§ What to work on
Print out each record below, unaltered and complete, without its images.

§ The data
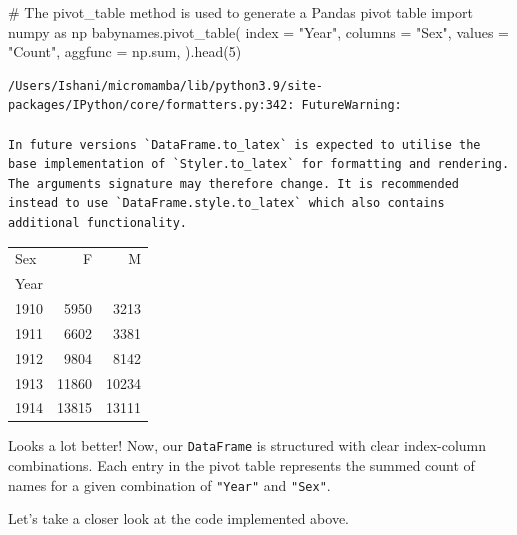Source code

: \documentclass[
  letterpaper,
  DIV=11,
  numbers=noendperiod]{scrreprt}
\newenvironment{Shaded}{\begin{snugshade}}{\end{snugshade}}
\newcommand{\BuiltInTok}[1]{\textcolor[rgb]{0.00,0.23,0.31}{#1}}
\newcommand{\CommentTok}[1]{\textcolor[rgb]{0.37,0.37,0.37}{#1}}
\newcommand{\DecValTok}[1]{\textcolor[rgb]{0.68,0.00,0.00}{#1}}
\newcommand{\ImportTok}[1]{\textcolor[rgb]{0.00,0.46,0.62}{#1}}
\newcommand{\NormalTok}[1]{\textcolor[rgb]{0.00,0.23,0.31}{#1}}
\newcommand{\OperatorTok}[1]{\textcolor[rgb]{0.37,0.37,0.37}{#1}}
\newcommand{\StringTok}[1]{\textcolor[rgb]{0.13,0.47,0.30}{#1}}
\begin{document}
\begin{Shaded}
\begin{Highlighting}[]
\CommentTok{\# The \textasciigrave{}pivot\_table\textasciigrave{} method is used to generate a Pandas pivot table}
\ImportTok{import}\NormalTok{ numpy }\ImportTok{as}\NormalTok{ np}
\NormalTok{babynames.pivot\_table(}
\NormalTok{    index }\OperatorTok{=} \StringTok{"Year"}\NormalTok{,}
\NormalTok{    columns }\OperatorTok{=} \StringTok{"Sex"}\NormalTok{,    }
\NormalTok{    values }\OperatorTok{=} \StringTok{"Count"}\NormalTok{, }
\NormalTok{    aggfunc }\OperatorTok{=}\NormalTok{ np.}\BuiltInTok{sum}\NormalTok{, }
\NormalTok{).head(}\DecValTok{5}\NormalTok{)}
\end{Highlighting}
\end{Shaded}

\begin{verbatim}
/Users/Ishani/micromamba/lib/python3.9/site-packages/IPython/core/formatters.py:342: FutureWarning:

In future versions `DataFrame.to_latex` is expected to utilise the base implementation of `Styler.to_latex` for formatting and rendering. The arguments signature may therefore change. It is recommended instead to use `DataFrame.style.to_latex` which also contains additional functionality.
\end{verbatim}

\begin{tabular}{lrr}
\toprule
Sex &      F &      M \\
Year &        &        \\
\midrule
1910 &   5950 &   3213 \\
1911 &   6602 &   3381 \\
1912 &   9804 &   8142 \\
1913 &  11860 &  10234 \\
1914 &  13815 &  13111 \\
\bottomrule
\end{tabular}

Looks a lot better! Now, our \texttt{DataFrame} is structured with clear
index-column combinations. Each entry in the pivot table represents the
summed count of names for a given combination of \texttt{"Year"} and
\texttt{"Sex"}.

Let's take a closer look at the code implemented above.
\end{document}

§ Result for this task
Source code

: \documentclass[
  letterpaper,
  DIV=11,
  numbers=noendperiod]{scrreprt}
\newenvironment{Shaded}{\begin{snugshade}}{\end{snugshade}}
\newcommand{\BuiltInTok}[1]{\textcolor[rgb]{0.00,0.23,0.31}{#1}}
\newcommand{\CommentTok}[1]{\textcolor[rgb]{0.37,0.37,0.37}{#1}}
\newcommand{\DecValTok}[1]{\textcolor[rgb]{0.68,0.00,0.00}{#1}}
\newcommand{\ImportTok}[1]{\textcolor[rgb]{0.00,0.46,0.62}{#1}}
\newcommand{\NormalTok}[1]{\textcolor[rgb]{0.00,0.23,0.31}{#1}}
\newcommand{\OperatorTok}[1]{\textcolor[rgb]{0.37,0.37,0.37}{#1}}
\newcommand{\StringTok}[1]{\textcolor[rgb]{0.13,0.47,0.30}{#1}}
\begin{document}
\begin{Shaded}
\begin{Highlighting}[]
\CommentTok{\# The \textasciigrave{}pivot\_table\textasciigrave{} method is used to generate a Pandas pivot table}
\ImportTok{import}\NormalTok{ numpy }\ImportTok{as}\NormalTok{ np}
\NormalTok{babynames.pivot\_table(}
\NormalTok{    index }\OperatorTok{=} \StringTok{"Year"}\NormalTok{,}
\NormalTok{    columns }\OperatorTok{=} \StringTok{"Sex"}\NormalTok{,    }
\NormalTok{    values }\OperatorTok{=} \StringTok{"Count"}\NormalTok{, }
\NormalTok{    aggfunc }\OperatorTok{=}\NormalTok{ np.}\BuiltInTok{sum}\NormalTok{, }
\NormalTok{).head(}\DecValTok{5}\NormalTok{)}
\end{Highlighting}
\end{Shaded}

\begin{verbatim}
/Users/Ishani/micromamba/lib/python3.9/site-packages/IPython/core/formatters.py:342: FutureWarning:

In future versions `DataFrame.to_latex` is expected to utilise the base implementation of `Styler.to_latex` for formatting and rendering. The arguments signature may therefore change. It is recommended instead to use `DataFrame.style.to_latex` which also contains additional functionality.
\end{verbatim}

\begin{tabular}{lrr}
\toprule
Sex &      F &      M \\
Year &        &        \\
\midrule
1910 &   5950 &   3213 \\
1911 &   6602 &   3381 \\
1912 &   9804 &   8142 \\
1913 &  11860 &  10234 \\
1914 &  13815 &  13111 \\
\bottomrule
\end{tabular}

Looks a lot better! Now, our \texttt{DataFrame} is structured with clear
index-column combinations. Each entry in the pivot table represents the
summed count of names for a given combination of \texttt{"Year"} and
\texttt{"Sex"}.

Let's take a closer look at the code implemented above.
\end{document}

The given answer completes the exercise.